■ Activity ■
For the material below, output exactly the span from the line with "- may try to read any control register" to the line with "- and to be bug-free", including both, and nothing besides.

The records section start

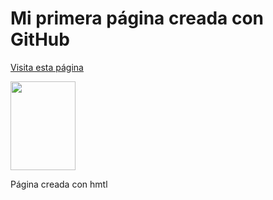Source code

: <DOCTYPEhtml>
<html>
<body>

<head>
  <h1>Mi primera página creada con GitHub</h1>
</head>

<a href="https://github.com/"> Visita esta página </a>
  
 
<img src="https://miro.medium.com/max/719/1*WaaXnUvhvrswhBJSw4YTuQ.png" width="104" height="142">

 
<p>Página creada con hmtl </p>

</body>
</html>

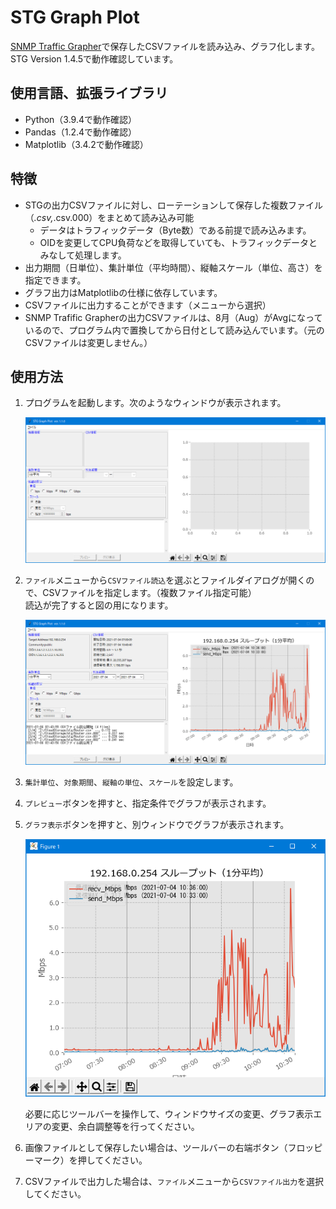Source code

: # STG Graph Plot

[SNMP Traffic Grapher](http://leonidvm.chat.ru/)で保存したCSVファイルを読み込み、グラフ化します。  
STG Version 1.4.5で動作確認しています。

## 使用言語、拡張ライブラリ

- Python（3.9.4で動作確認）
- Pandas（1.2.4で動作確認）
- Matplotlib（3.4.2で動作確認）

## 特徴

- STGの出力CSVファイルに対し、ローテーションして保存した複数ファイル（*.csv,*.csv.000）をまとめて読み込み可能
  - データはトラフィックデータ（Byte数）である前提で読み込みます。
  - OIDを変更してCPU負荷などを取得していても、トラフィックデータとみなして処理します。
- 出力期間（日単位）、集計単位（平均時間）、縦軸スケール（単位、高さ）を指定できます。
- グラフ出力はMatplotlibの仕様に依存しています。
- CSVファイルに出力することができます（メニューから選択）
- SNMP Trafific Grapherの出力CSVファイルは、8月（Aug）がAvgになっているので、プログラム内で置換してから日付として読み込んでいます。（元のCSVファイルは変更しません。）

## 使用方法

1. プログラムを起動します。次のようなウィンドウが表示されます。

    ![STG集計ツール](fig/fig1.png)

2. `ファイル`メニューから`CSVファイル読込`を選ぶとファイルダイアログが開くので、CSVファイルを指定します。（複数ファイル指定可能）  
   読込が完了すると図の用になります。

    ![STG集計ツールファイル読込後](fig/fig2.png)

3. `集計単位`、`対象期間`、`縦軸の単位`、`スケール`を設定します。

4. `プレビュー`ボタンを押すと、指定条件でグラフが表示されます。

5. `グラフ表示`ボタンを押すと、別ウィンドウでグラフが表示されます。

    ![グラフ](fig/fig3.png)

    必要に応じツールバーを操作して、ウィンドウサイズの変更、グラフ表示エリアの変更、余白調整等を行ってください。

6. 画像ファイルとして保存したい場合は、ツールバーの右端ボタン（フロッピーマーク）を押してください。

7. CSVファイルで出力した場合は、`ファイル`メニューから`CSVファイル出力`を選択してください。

The records section end
The records section start

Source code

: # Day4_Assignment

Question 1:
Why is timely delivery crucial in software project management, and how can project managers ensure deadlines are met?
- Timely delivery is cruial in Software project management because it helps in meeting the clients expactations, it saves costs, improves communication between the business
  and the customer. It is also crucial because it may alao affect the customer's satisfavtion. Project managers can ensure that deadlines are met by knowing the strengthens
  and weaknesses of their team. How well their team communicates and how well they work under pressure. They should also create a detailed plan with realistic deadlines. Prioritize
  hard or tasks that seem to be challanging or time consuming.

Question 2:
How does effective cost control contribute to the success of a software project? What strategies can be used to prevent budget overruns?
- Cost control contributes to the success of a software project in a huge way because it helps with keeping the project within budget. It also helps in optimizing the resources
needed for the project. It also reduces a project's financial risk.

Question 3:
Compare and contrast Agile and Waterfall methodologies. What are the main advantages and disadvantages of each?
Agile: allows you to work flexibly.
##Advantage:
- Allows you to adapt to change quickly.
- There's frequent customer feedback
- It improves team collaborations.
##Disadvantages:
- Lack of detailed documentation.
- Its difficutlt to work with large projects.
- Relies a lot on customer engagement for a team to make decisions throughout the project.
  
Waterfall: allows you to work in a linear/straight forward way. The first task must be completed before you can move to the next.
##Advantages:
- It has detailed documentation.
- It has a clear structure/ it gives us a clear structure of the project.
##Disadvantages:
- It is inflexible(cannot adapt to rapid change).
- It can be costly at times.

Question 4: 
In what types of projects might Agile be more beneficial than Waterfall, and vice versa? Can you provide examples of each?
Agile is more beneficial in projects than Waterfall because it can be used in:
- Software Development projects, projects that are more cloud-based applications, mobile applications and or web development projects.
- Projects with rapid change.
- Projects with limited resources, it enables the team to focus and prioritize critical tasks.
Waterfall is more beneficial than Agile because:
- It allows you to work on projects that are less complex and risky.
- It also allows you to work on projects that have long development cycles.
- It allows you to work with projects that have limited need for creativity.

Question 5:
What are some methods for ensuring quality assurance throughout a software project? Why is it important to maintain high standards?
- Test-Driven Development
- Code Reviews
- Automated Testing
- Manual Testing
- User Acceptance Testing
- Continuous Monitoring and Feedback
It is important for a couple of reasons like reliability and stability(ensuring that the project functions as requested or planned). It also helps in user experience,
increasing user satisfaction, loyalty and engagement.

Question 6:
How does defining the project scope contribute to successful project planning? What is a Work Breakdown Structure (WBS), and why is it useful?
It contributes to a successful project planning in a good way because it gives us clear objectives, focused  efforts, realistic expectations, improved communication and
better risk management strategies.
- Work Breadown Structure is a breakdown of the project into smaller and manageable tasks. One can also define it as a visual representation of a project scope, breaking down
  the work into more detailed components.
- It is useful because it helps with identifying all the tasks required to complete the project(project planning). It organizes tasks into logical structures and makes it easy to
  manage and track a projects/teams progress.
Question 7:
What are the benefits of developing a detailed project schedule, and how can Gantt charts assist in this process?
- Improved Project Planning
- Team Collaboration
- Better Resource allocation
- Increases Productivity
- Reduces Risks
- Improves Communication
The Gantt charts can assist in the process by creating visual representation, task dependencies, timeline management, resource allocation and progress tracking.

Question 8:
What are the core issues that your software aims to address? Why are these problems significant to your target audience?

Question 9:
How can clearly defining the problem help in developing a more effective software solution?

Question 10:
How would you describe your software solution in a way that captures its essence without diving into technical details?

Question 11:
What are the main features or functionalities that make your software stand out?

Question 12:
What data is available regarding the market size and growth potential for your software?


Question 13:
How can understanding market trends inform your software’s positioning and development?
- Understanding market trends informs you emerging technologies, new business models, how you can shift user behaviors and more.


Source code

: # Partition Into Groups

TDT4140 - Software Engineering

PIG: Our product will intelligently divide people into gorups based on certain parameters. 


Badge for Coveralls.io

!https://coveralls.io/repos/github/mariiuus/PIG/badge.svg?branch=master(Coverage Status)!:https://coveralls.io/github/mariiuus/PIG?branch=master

The records section end
The records section start

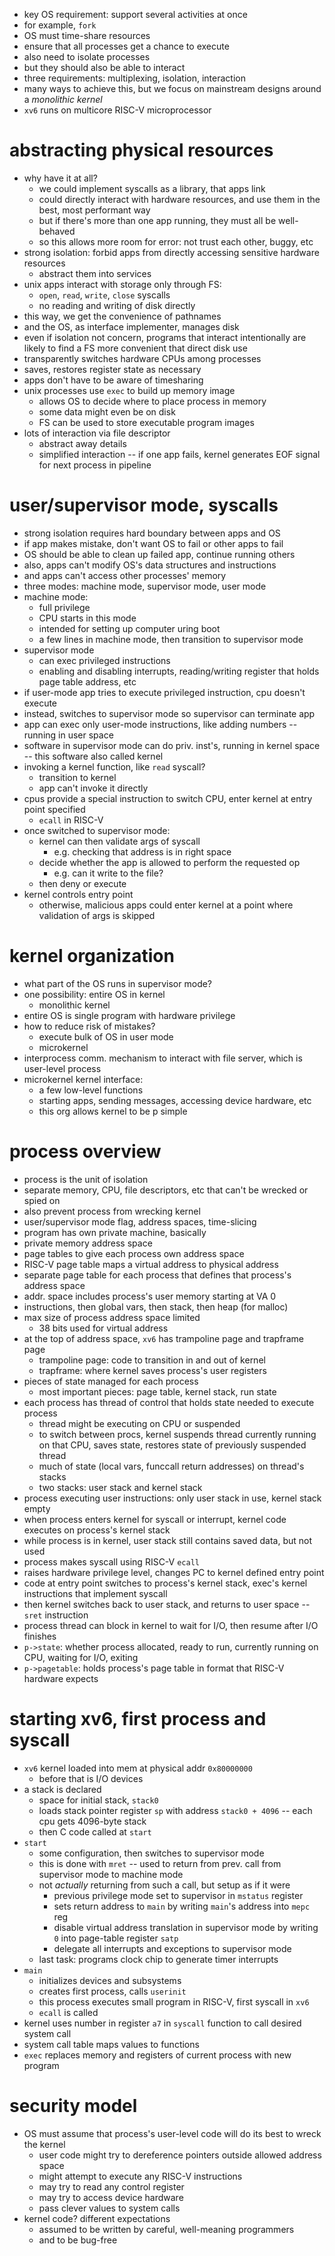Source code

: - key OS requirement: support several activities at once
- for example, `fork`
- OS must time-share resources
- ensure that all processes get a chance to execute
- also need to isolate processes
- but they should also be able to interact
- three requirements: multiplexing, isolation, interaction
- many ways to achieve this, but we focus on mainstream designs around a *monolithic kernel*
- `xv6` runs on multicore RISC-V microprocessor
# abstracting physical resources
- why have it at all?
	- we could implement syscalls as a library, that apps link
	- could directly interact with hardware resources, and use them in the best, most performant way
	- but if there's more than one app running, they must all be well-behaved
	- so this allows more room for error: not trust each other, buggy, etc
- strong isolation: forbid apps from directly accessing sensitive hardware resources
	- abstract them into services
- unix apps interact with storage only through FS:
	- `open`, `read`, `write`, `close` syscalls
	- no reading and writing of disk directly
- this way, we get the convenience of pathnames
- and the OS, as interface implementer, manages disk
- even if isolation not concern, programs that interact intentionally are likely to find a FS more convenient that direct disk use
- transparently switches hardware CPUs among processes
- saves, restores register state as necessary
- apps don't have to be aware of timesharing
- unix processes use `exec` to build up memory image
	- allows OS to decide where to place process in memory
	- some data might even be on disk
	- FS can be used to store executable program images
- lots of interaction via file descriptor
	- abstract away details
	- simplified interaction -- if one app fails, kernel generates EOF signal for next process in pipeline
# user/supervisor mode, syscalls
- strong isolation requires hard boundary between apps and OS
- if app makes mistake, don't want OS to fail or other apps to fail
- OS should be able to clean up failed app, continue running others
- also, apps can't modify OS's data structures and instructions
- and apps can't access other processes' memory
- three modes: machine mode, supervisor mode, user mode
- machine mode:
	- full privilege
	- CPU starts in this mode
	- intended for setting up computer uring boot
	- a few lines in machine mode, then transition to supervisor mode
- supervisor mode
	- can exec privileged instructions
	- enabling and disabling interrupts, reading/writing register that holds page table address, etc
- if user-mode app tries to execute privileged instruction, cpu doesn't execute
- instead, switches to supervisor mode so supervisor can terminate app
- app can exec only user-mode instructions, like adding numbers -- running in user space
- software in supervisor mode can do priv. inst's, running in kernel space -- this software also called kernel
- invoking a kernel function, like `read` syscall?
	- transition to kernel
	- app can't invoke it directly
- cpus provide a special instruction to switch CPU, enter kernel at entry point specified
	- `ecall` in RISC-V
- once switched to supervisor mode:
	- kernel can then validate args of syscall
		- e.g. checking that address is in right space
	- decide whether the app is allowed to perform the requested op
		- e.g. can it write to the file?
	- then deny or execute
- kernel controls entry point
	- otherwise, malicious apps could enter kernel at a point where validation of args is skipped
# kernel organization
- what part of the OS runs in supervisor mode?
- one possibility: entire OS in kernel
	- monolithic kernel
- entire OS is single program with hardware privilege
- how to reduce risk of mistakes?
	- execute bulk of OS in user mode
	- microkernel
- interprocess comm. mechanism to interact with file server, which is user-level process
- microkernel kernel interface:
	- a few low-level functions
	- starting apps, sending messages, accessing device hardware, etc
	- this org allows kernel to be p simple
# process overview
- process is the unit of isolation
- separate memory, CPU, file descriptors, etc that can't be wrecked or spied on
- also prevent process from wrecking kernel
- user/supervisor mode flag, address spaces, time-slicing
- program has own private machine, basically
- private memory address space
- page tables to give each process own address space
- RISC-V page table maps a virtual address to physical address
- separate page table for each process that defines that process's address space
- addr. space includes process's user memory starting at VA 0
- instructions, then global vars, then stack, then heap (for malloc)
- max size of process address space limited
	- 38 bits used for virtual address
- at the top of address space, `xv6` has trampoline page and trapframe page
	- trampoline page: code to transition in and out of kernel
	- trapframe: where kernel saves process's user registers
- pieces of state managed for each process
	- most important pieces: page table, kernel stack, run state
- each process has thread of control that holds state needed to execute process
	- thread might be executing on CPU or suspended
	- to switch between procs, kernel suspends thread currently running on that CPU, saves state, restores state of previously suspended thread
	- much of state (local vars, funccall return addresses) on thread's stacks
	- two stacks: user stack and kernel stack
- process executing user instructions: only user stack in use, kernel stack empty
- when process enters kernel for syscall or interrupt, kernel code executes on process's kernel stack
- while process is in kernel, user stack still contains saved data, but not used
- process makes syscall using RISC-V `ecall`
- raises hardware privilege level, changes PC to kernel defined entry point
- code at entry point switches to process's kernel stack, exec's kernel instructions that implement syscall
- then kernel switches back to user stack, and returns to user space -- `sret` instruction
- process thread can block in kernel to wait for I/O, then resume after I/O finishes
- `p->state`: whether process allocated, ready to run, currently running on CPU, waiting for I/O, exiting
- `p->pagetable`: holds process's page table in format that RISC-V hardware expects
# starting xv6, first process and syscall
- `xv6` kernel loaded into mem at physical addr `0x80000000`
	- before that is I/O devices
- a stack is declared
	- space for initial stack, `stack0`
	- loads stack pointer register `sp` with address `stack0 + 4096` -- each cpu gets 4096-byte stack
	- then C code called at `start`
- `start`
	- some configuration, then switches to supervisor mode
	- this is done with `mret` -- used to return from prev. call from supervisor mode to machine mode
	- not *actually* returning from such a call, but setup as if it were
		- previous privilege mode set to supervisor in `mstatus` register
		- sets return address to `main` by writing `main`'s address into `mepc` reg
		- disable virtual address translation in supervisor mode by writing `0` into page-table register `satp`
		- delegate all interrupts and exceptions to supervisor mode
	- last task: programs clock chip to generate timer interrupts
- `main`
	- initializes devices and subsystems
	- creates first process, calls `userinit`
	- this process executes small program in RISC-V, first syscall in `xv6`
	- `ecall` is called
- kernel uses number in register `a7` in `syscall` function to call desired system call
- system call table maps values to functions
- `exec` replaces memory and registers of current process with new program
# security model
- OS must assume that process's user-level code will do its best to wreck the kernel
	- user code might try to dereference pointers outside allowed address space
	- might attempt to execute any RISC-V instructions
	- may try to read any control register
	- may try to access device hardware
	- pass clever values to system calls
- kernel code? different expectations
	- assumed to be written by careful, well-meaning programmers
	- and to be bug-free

The records section end

■ Result ■
	- may try to read any control register
	- may try to access device hardware
	- pass clever values to system calls
- kernel code? different expectations
	- assumed to be written by careful, well-meaning programmers
	- and to be bug-free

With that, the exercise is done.